Task item: How many lines in the entries below include the word "langle"? Respond with the number only.
========
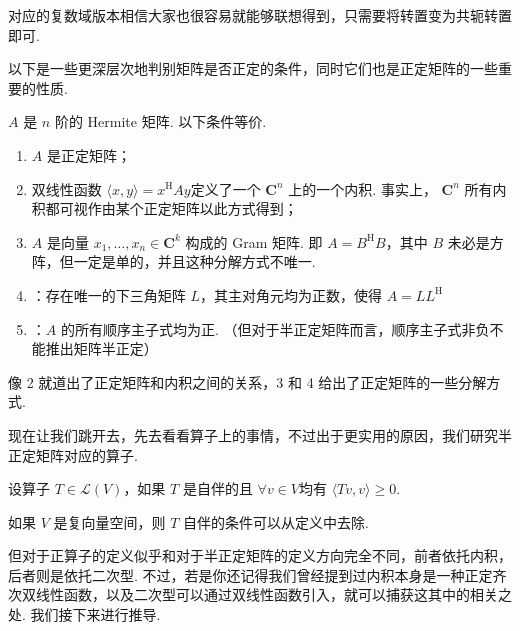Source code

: 对应的复数域版本相信大家也很容易就能够联想得到，只需要将转置变为共轭转置即可.

以下是一些更深层次地判别矩阵是否正定的条件，同时它们也是正定矩阵的一些重要的性质.

\begin{theorem}
    $ A $ 是 $ n $ 阶的 Hermite 矩阵. 以下条件等价.
    \begin{enumerate}
        \item $ A $ 是正定矩阵；

        \item 双线性函数 $ \langle x, y \rangle = x^\mathrm{H}Ay $定义了一个 $ \mathbf{C}^n $ 上的一个内积. 事实上， $ \mathbf{C}^n $ 所有内积都可视作由某个正定矩阵以此方式得到；

        \item $ A $ 是向量 $ x_1, \ldots , x_n \in \mathbf{C}^k $ 构成的
              Gram 矩阵. 即 $ A = B^\mathrm{H}B $，其中 $ B $ 未必是方阵，但一定是单的，并且这种分解方式不唯一.

        \item {}：存在唯一的下三角矩阵 $ L $，其主对角元均为正数，使得 $ A = LL^\mathrm{H} $

        \item {}：$ A $ 的所有顺序主子式均为正. （但对于半正定矩阵而言，顺序主子式非负不能推出矩阵半正定）
    \end{enumerate}
\end{theorem}

像 2 就道出了正定矩阵和内积之间的关系，3 和 4 给出了正定矩阵的一些分解方式.

现在让我们跳开去，先去看看算子上的事情，不过出于更实用的原因，我们研究半正定矩阵对应的算子.

\begin{definition}[正算子] 
    设算子 $ T \in \mathcal{L}(V) $，如果 $ T $ 是自伴的且 $ \forall v \in V $均有 $ \langle Tv, v \rangle \geqslant 0 $.
\end{definition}

如果 $ V $ 是复向量空间，则 $ T $ 自伴的条件可以从定义中去除.

但对于正算子的定义似乎和对于半正定矩阵的定义方向完全不同，前者依托内积，后者则是依托二次型. 不过，若是你还记得我们曾经提到过内积本身是一种正定齐次双线性函数，以及二次型可以通过双线性函数引入，就可以捕获这其中的相关之处. 我们接下来进行推导.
========
Answer area: 2